Proof in Appendix A. The decrease of the bias with \(\tau \rightarrow 0\) is a desirable property, but this advantage is practically nullified by the fast increase of the variance:
Proposition 2
The variance of GS estimator grows at the rate \(O(\frac{1}{\tau })\).
Proof in Appendix A. This fast growth of the variance prohibits the use of small temperatures in practice. In more detail the behavior of the gradient estimator is described by the following two propositions.
Proposition 3
For any given realization \(z \ne \eta \) the norm of GS estimator asymptotically vanishes at the exponential rate \(O(\frac{1}{\tau } c^{1/\tau })\) with \(c=e^{-|x|} < 1\).
Proof in Appendix A. For small x, where c is close to one, the term \(1/\tau \) dominates at first. In particular for \(z=\eta \), the asymptote is \(O(1/\tau )\). So while for the most of noise realizations the gradient magnitude vanishes exponentially quickly, it is compensated by a significant grows at rate \(1/\tau \) around \(z=\eta \). In practice it means that most of the time a value of gradient close to zero is measured and occasionally, very rarely, a value of \(O(1/\tau )\) is obtained.
Proposition 4
The probability to observe GS gradient of norm at least \(\varepsilon \) is asymptotically \(O(\tau \log (\frac{1}{\varepsilon }))\), where the asymptote is \(\tau \rightarrow 0\), \(\varepsilon \rightarrow 0\).
Proof in Appendix A.
Unlike ST, GS estimator with \(\tau >0\) is biased even for linear objectives. Even for a single neuron and a linear objective it has a non-zero variance. Propositions 3 and 4 apply also to the case of a layer with multiple units since they just analyze the factor \(\frac{\partial }{\partial \eta }\sigma _\tau (\eta -z)\), which is present independently at all units. Proposition 4 can be extended to deep networks with L layers of Bernoulli variables, in which case the chain derivative will encounter L such factors and we obtain that the probability to observe a gradient with norm at least \(\varepsilon \) will vanish at the rate \(O(\tau ^L)\).
These facts should convince the reader of the following: it is not possible to use a very small \(\tau \), not even with an annealing schedule starting from \(\tau =1\). For a very small \(\tau \) the most likely consequence would be to never encounter a numerically non-zero gradient during the whole training. For moderately small \(\tau \) the variance would be prohibitively high. Indeed, Jang et al. [13] anneal \(\tau \) only down to 0.5 in their experiments.
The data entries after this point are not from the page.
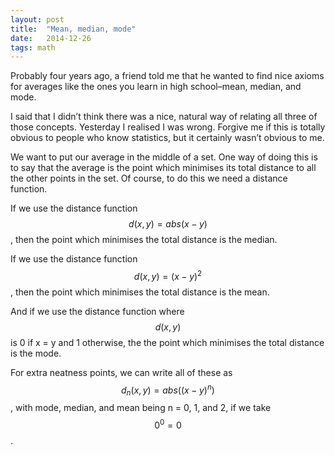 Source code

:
 ```yaml
---
layout: post
title:  "Mean, median, mode"
date:   2014-12-26
tags: math
---
```


Probably four years ago, a friend told me that he wanted to find nice axioms for averages like the ones you learn in high school–mean, median, and mode.

I said that I didn’t think there was a nice, natural way of relating all three of those concepts. Yesterday I realised I was wrong. Forgive me if this is totally obvious to people who know statistics, but it certainly wasn’t obvious to me.

We want to put our average in the middle of a set. One way of doing this is to say that the average is the point which minimises its total distance to all the other points in the set. Of course, to do this we need a distance function.

If we use the distance function $$ d(x,y) = abs(x-y)$$, then the point which minimises the total distance is the median.

If we use the distance function $$ d(x,y) = (x-y)^2$$, then the point which minimises the total distance is the mean.

And if we use the distance function where $$ d(x,y)$$ is 0 if x = y and 1 otherwise, the the point which minimises the total distance is the mode.

For extra neatness points, we can write all of these as $$ d_n(x,y)= abs((x-y)^n)$$, with mode, median, and mean being n = 0, 1, and 2, if we take $$ 0^0 = 0$$.
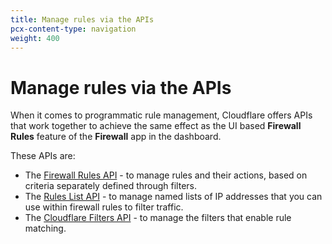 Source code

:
```yaml
---
title: Manage rules via the APIs
pcx-content-type: navigation
weight: 400
---
```


# Manage rules via the APIs

When it comes to programmatic rule management, Cloudflare offers APIs that work together to achieve the same effect as the UI based **Firewall Rules** feature of the **Firewall** app in the dashboard.

These APIs are:

- The [Firewall Rules API](/api/cf-firewall-rules/) - to manage rules and their actions, based on criteria separately defined through filters.
- The [Rules List API](/api/cf-lists/) - to manage named lists of IP addresses that you can use within firewall rules to filter traffic.
- The [Cloudflare Filters API](/api/cf-filters/) - to manage the filters that enable rule matching.
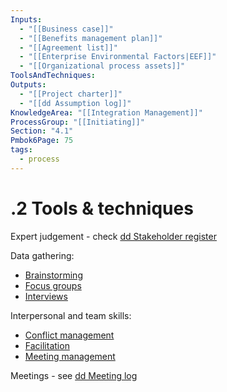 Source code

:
 ```yaml
---
Inputs:
  - "[[Business case]]"
  - "[[Benefits management plan]]"
  - "[[Agreement list]]"
  - "[[Enterprise Environmental Factors|EEF]]"
  - "[[Organizational process assets]]"
ToolsAndTechniques: 
Outputs:
  - "[[Project charter]]"
  - "[[dd Assumption log]]"
KnowledgeArea: "[[Integration Management]]"
ProcessGroup: "[[Initiating]]"
Section: "4.1"
Pmbok6Page: 75
tags:
  - process
---
```

# .2 Tools & techniques
Expert judgement - check [dd Stakeholder register](dd%20Stakeholder%20register.md)

Data gathering:
* [Brainstorming](Brainstorming.md)
* [Focus groups](Focus%20groups.md)
* [Interviews](Interviews.md)

Interpersonal and team skills:
* [Conflict management](Conflict%20management.md)
* [Facilitation](Facilitation.md)
* [Meeting management](Meeting%20management.md)

Meetings - see [dd Meeting log](dd%20Meeting%20log.md) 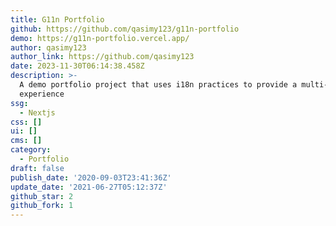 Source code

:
 ```yaml
---
title: G11n Portfolio
github: https://github.com/qasimy123/g11n-portfolio
demo: https://g11n-portfolio.vercel.app/
author: qasimy123
author_link: https://github.com/qasimy123
date: 2023-11-30T06:14:38.458Z
description: >-
  A demo portfolio project that uses i18n practices to provide a multi-locale
  experience
ssg:
  - Nextjs
css: []
ui: []
cms: []
category:
  - Portfolio
draft: false
publish_date: '2020-09-03T23:41:36Z'
update_date: '2021-06-27T05:12:37Z'
github_star: 2
github_fork: 1
---
```

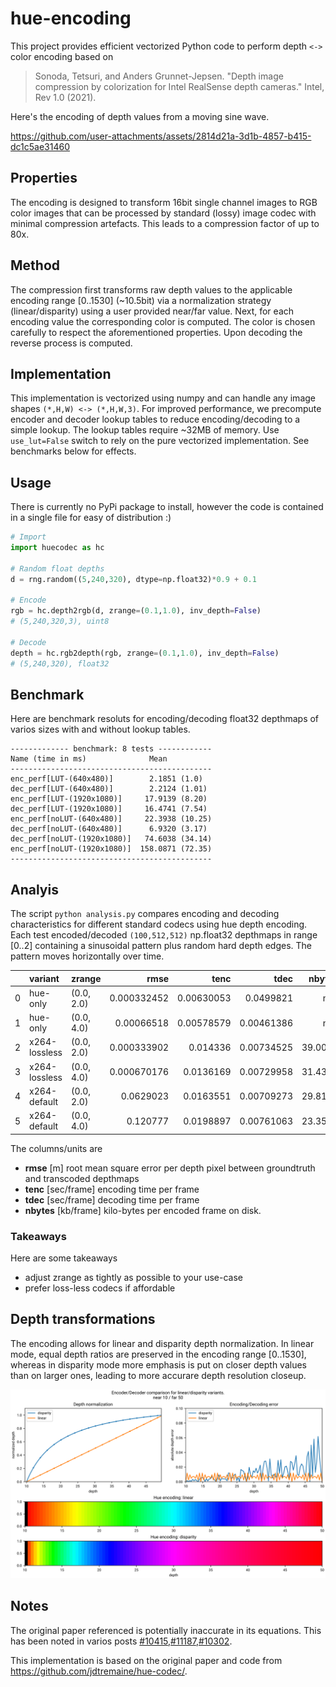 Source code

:# hue-encoding
This project provides efficient vectorized Python code to perform depth `<->` color encoding based on

> Sonoda, Tetsuri, and Anders Grunnet-Jepsen.
"Depth image compression by colorization for Intel RealSense depth cameras." Intel, Rev 1.0 (2021).

Here's the encoding of depth values from a moving sine wave.

https://github.com/user-attachments/assets/2814d21a-3d1b-4857-b415-dc1c5ae31460


## Properties

The encoding is designed to transform 16bit single channel images to RGB color images that can be processed by standard (lossy) image codec with minimal compression artefacts. This leads to a compression factor of up to 80x.

## Method

The compression first transforms raw depth values to the applicable encoding range [0..1530] (~10.5bit) via a normalization strategy (linear/disparity) using a user provided near/far value. Next, for each encoding value the corresponding color is computed. The color is chosen carefully to respect the aforementioned properties. Upon decoding the reverse process is computed.

## Implementation

This implementation is vectorized using numpy and can handle any image shapes `(*,H,W) <-> (*,H,W,3)`. For improved performance, we precompute encoder and decoder lookup tables to reduce encoding/decoding to a simple lookup. The lookup tables require ~32MB of memory. Use `use_lut=False` switch to rely on the pure vectorized implementation. See benchmarks below for effects.

## Usage

There is currently no PyPi package to install, however the code is contained in a single file for easy of distribution :)

```python
# Import
import huecodec as hc

# Random float depths
d = rng.random((5,240,320), dtype=np.float32)*0.9 + 0.1

# Encode
rgb = hc.depth2rgb(d, zrange=(0.1,1.0), inv_depth=False)
# (5,240,320,3), uint8

# Decode
depth = hc.rgb2depth(rgb, zrange=(0.1,1.0), inv_depth=False)
# (5,240,320), float32
```

## Benchmark

Here are benchmark resoluts for encoding/decoding float32 depthmaps of varios sizes with and without lookup tables.

```
------------- benchmark: 8 tests ------------
Name (time in ms)              Mean          
---------------------------------------------
enc_perf[LUT-(640x480)]        2.1851 (1.0)    
dec_perf[LUT-(640x480)]        2.2124 (1.01)   
enc_perf[LUT-(1920x1080)]     17.9139 (8.20) 
dec_perf[LUT-(1920x1080)]     16.4741 (7.54)   
enc_perf[noLUT-(640x480)]     22.3938 (10.25)  
dec_perf[noLUT-(640x480)]      6.9320 (3.17)   
dec_perf[noLUT-(1920x1080)]   74.6038 (34.14)  
enc_perf[noLUT-(1920x1080)]  158.0871 (72.35)  
---------------------------------------------
```

## Analyis

The script `python analysis.py` compares encoding and decoding characteristics for different standard codecs using hue depth encoding. Each test encoded/decoded `(100,512,512)` np.float32 depthmaps in range [0..2] containing a sinusoidal pattern plus random hard depth edges. The pattern moves horizontally over time.

|    | variant       | zrange     |        rmse |       tenc |       tdec |   nbytes |
|---:|:--------------|:-----------|------------:|-----------:|-----------:|---------:|
|  0 | hue-only      | (0.0, 2.0) | 0.000332452 | 0.00630053 | 0.0499821  | nan      |
|  1 | hue-only      | (0.0, 4.0) | 0.00066518  | 0.00578579 | 0.00461386 | nan      |
|  2 | x264-lossless | (0.0, 2.0) | 0.000333902 | 0.014336   | 0.00734525 |  39.0091 |
|  3 | x264-lossless | (0.0, 4.0) | 0.000670176 | 0.0136169  | 0.00729958 |  31.4305 |
|  4 | x264-default  | (0.0, 2.0) | 0.0629023   | 0.0163551  | 0.00709273 |  29.8135 |
|  5 | x264-default  | (0.0, 4.0) | 0.120777    | 0.0198897  | 0.00761063 |  23.3559 |

The columns/units are
 - **rmse** [m] root mean square error per depth pixel between groundtruth and transcoded depthmaps
 - **tenc** [sec/frame] encoding time per frame
 - **tdec** [sec/frame] decoding time per frame
 - **nbytes** [kb/frame] kilo-bytes per encoded frame on disk.


### Takeaways
Here are some takeaways
 - adjust zrange as tightly as possible to your use-case
 - prefer loss-less codecs if affordable

## Depth transformations
The encoding allows for linear and disparity depth normalization. In linear mode, equal depth ratios are preserved in the encoding range [0..1530], whereas in disparity mode more emphasis is put on closer depth values than on larger ones, leading to more accurare depth resolution closeup.

![](etc/compare_encoding.svg)

## Notes

The original paper referenced is potentially inaccurate in its equations. This has been noted in varios posts [#10415](https://github.com/IntelRealSense/librealsense/issues/10145),[#11187](https://github.com/IntelRealSense/librealsense/issues/11187),[#10302](https://github.com/IntelRealSense/librealsense/issues/10302).

This implementation is based on the original paper and code from
https://github.com/jdtremaine/hue-codec/.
A major issue with this and other relaxation techniques (i.e. techniques using relaxed samples \(\tilde{x}\in \mathbb {R}\)) is that the relaxation biases all the expectations. There is only one forward pass and hence the relaxed samples \(\tilde{x}\) are used for all purposes, not only for the purpose of estimating the gradient with respect to the given neuron. It biases all expectations for all other units in the same layer as well as in preceding and subsequent layers (in SBN). Let for example f depend on additional parameters \(\theta \) in a differentiable way. More concretely, \(\theta \) could be parameters of the decoder in VAE. With a Bernoulli sample x, an unbiased estimate of gradient in \(\theta \) can be obtained simply as \(\frac{\partial }{\partial \theta }f(x;\theta )\). However, if we replace the sample with a relaxed sample \(\tilde{x}\), the estimate \(\frac{\partial }{\partial \theta }f(\tilde{x};\theta )\) becomes biased because the distribution of \(\tilde{x}\) only approximates the distribution of x. If y were other binary variables relaxed in a similar way, the gradient estimate for x will become more biased because \(E_{\tilde{y}}[\nabla _{\tilde{x}}f(\tilde{x}, \tilde{y})]\) is a biased estimate of \(E_{y}[\nabla _{\tilde{x}}f(\tilde{x}, y)]\) desired. Similarly, in a deep SBN, the relaxation applied in one layer of the model additionally biases all expectations for units in layers below and above. In practice the accuracy for VAEs is relatively good [13], [28, Fig. 3] while for deep SBNs a bias higher than of ST is observed for \(\tau =1\) in a synthetic model with 2 or more layers and with \(\tau =0.1\) for a model with 7 (or more) layers [29, Fig. C.6]. When training moderate size SBNs on real data, it performs worse than ST [29, Fig. 4].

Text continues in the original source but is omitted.